Users access the functionality of the Dynamic Planner through a web application. The same data and functionality is also exposed through a set of web services, collectively called Open Dynamic Planner. This allows custom applications to be developed by third parties to take advantage of Dynamic Planner's functionality in new and novel ways.
REST Based
The Open Dynamic Planner APIs are REST based. Our API has resource-oriented URLs, accepts JSON-encoded bodies, returns JSON-encoded responses, and uses standard HTTP response codes, authentication, and verbs.
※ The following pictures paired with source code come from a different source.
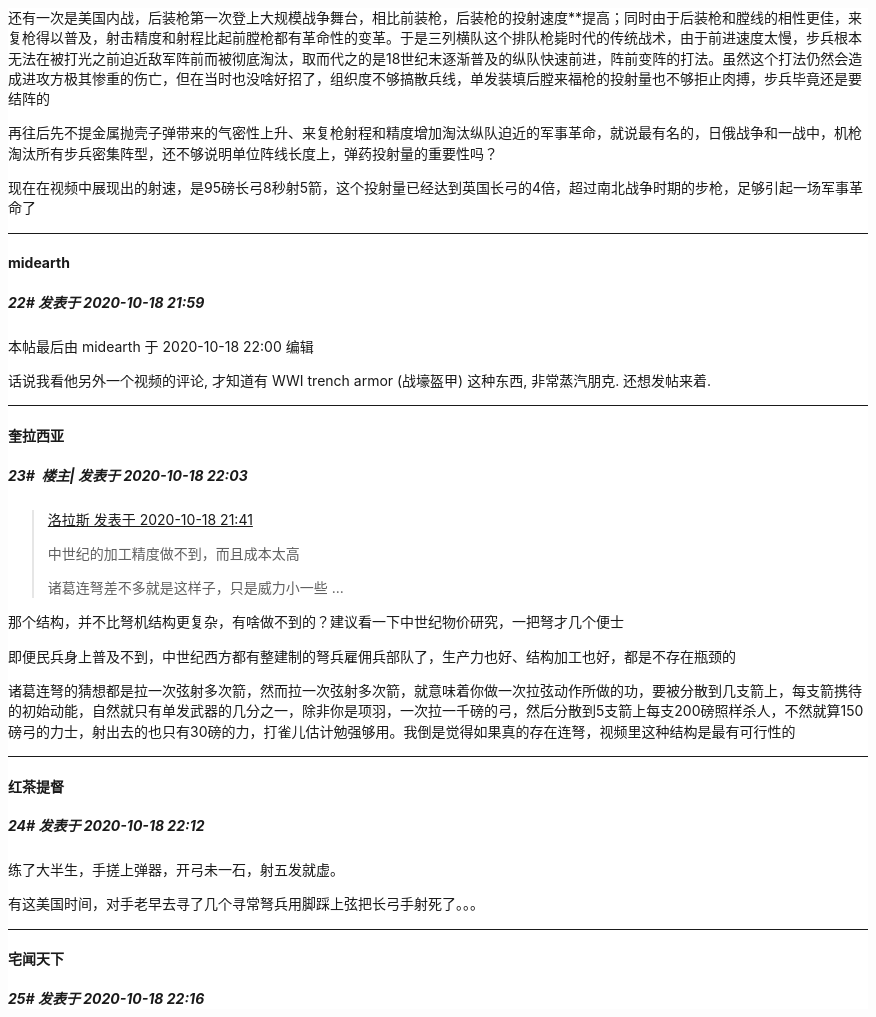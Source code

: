 
还有一次是美国内战，后装枪第一次登上大规模战争舞台，相比前装枪，后装枪的投射速度**提高；同时由于后装枪和膛线的相性更佳，来复枪得以普及，射击精度和射程比起前膛枪都有革命性的变革。于是三列横队这个排队枪毙时代的传统战术，由于前进速度太慢，步兵根本无法在被打光之前迫近敌军阵前而被彻底淘汰，取而代之的是18世纪末逐渐普及的纵队快速前进，阵前变阵的打法。虽然这个打法仍然会造成进攻方极其惨重的伤亡，但在当时也没啥好招了，组织度不够搞散兵线，单发装填后膛来福枪的投射量也不够拒止肉搏，步兵毕竟还是要结阵的


再往后先不提金属抛壳子弹带来的气密性上升、来复枪射程和精度增加淘汰纵队迫近的军事革命，就说最有名的，日俄战争和一战中，机枪淘汰所有步兵密集阵型，还不够说明单位阵线长度上，弹药投射量的重要性吗？


现在在视频中展现出的射速，是95磅长弓8秒射5箭，这个投射量已经达到英国长弓的4倍，超过南北战争时期的步枪，足够引起一场军事革命了


-----

####  midearth  
##### 22#       发表于 2020-10-18 21:59


 本帖最后由 midearth 于 2020-10-18 22:00 编辑 

话说我看他另外一个视频的评论, 才知道有 WWI trench armor (战壕盔甲) 这种东西, 非常蒸汽朋克. 还想发帖来着.


-----

####  奎拉西亚  
##### 23#         楼主| 发表于 2020-10-18 22:03


<blockquote><a href="httphttps://bbs.saraba1st.com/2b/forum.php?mod=redirect&amp;goto=findpost&amp;pid=49083582&amp;ptid=1965724" target="_blank">洛拉斯 发表于 2020-10-18 21:41</a>

中世纪的加工精度做不到，而且成本太高


诸葛连弩差不多就是这样子，只是威力小一些 ...</blockquote>
那个结构，并不比弩机结构更复杂，有啥做不到的？建议看一下中世纪物价研究，一把弩才几个便士


即便民兵身上普及不到，中世纪西方都有整建制的弩兵雇佣兵部队了，生产力也好、结构加工也好，都是不存在瓶颈的


诸葛连弩的猜想都是拉一次弦射多次箭，然而拉一次弦射多次箭，就意味着你做一次拉弦动作所做的功，要被分散到几支箭上，每支箭携待的初始动能，自然就只有单发武器的几分之一，除非你是项羽，一次拉一千磅的弓，然后分散到5支箭上每支200磅照样杀人，不然就算150磅弓的力士，射出去的也只有30磅的力，打雀儿估计勉强够用。我倒是觉得如果真的存在连弩，视频里这种结构是最有可行性的


-----

####  红茶提督  
##### 24#       发表于 2020-10-18 22:12


练了大半生，手搓上弹器，开弓未一石，射五发就虚。

有这美国时间，对手老早去寻了几个寻常弩兵用脚踩上弦把长弓手射死了。。。


-----

####  宅闻天下  
##### 25#       发表于 2020-10-18 22:16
The HTTP Verbs generally supported within the API are:
| HTTP Verb | Description |
|---|---|
| GET | The GET method requests a representation of the specified resource. Requests using GET will only retrieve data so are safe and idempotent. |
| POST | The POST method submits a representation of an entity to the specified resource, creating a new child resource. Each POST will result in a new child resource which means a retry may result in a second resource being created (i.e. POST is neither safe nor idempotent). For this reason it is generally avoided. |
| PUT | The PUT method submits a representation of the specified resource. If the resource does not already exist, it will be created. If the resource already exists, it will be updated. This means that a PUT can be safely retried. PUT is considered idempotent. |
| DELETE | The DELETE method deletes the specified resource. If the resource exists, it will be deleted. If the resource does not exist (i.e. it has already been deleted) there will be no impact. This means that a DELETE can be safely retried. DELETE is considered idempotent. |
Being pragmatic, and following feedback, we have moved away from a truly RESTful implementation. The areas that might be considered a deviation from a RESTful implementation are:
- Resources are not discoverable within the API responses. Instead the supported resources (and their URIs) are pre-defined in the Swagger Files.
- Use of the PUT method against an existing resource will merge the supplied representation with the existing resource rather than replacing it. This means any sub-part of the existing resource that is not overridden will stay the same rather than being removed.